Question: How is this done in General Relativity? What is the definition of time there?

Using Poincaré-Einstein-Synchronization might be tricky or not work at all in a curved spacetime, maybe even changing with time (spacetime being non-static) or there might be more than one path for light (like around a heavy object) or be non-symmetric (like objects on different sides of a horizon). And only after you derived that theory you might notice that it's basic definition of time from Special Relativity does not work.

Other approach would be to develop General Relativity without worrying about the definition of time and then define time by some other means, for example via the metric tensor. This would imply that time is non-fundamental and the metric tensor is the fundamental quantity, which leaves us with defining a rule how to measure the metric tensor. I doubt this even possible without having already means to measure time intervals and distances in the first place.

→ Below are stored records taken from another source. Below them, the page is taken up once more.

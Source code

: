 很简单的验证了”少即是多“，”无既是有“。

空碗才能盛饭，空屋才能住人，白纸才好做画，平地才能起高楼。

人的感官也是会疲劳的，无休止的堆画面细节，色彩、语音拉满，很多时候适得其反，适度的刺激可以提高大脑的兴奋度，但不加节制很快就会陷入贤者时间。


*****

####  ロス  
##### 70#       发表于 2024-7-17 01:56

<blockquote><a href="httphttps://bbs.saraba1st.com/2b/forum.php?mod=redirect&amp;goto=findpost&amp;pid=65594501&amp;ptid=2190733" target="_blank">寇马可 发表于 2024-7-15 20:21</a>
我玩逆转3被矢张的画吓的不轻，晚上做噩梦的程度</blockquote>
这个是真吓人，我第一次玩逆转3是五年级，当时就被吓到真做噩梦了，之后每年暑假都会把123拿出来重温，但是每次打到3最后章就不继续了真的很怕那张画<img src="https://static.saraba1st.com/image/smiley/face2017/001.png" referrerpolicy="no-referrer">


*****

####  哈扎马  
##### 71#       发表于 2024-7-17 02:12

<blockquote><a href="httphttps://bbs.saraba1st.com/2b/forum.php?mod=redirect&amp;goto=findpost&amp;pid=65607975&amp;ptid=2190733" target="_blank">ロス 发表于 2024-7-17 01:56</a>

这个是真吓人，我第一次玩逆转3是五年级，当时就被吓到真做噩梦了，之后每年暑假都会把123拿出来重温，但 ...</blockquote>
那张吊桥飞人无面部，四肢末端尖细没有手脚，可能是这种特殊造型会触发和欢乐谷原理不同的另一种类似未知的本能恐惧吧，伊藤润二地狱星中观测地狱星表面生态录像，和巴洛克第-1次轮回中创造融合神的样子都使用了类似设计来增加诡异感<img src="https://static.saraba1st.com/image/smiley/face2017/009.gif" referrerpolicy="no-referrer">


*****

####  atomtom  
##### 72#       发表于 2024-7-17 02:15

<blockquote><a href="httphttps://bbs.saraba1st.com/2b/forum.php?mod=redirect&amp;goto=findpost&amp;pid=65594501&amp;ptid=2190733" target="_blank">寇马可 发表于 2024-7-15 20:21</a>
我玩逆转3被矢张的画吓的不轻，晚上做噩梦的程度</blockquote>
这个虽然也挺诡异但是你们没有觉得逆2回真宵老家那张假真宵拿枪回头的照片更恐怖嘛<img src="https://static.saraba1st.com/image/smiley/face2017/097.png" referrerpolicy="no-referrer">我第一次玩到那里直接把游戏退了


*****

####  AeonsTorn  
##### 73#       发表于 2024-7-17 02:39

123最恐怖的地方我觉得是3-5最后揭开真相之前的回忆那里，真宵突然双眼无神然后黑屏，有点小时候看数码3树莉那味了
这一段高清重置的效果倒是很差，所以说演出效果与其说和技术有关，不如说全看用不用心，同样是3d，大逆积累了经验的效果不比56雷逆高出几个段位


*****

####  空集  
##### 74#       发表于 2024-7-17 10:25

Or one could define time only in close proximity to the observer, assuming that the definition of Special Relativity works fine, where "close" means "spacetime curvature can be neglected". All this only comes clear after you established the theory and curvature and such. Then one has to establish a definition of time for locations that are "far" away (in terms of curvature) but it is not even clear to me whether that is well-defined or unique.

Related questions like Time, what is it?, Concept of time in General Relativity, understanding time: Is time simply the rate change? address different issues like metaphysics. The best match appears to be Time in general relativity, but the answers are more about how to draw information from the metric tensor.

  • 1
    $\begingroup$ Your definition of what makes a quantity "fundamental" seems antiquated. In modern physics, the fundamental quantities often are not (directly) observable. $\endgroup$
    – TimRias
    Jan 29, 2020 at 23:32
  • $\begingroup$ Yes, modern physics is mostly axiomatic. So was already Newton's machanics $\endgroup$ Jan 30, 2020 at 8:57

1 Answer 1


For fundamental questions about time you must refer to the fundamental notion of proper time instead of coordinate time.

One essential difference between general relativity and Newton's system of space and time is the fact that instead of one absolute time concept there are two time concepts - coordinate time and proper time. Both time concepts are linked by the equation of velocity-dependent time dilation $$dt = \gamma (v) d\tau$$ and by the equation of gravitational time dilation. Coordinate time is time after time dilation, and proper time is time before time dilation.

The fundamental concept of proper time is defined as "the time measured by a clock following a given object". You can see that this definition does not refer to spacetime, it refers only to the object, to the particle. In a spacetime diagram, the proper time of worldlines cannot be observed, it can only be calculated. And this is the definition of (proper) time: Proper time is the aging of a particle.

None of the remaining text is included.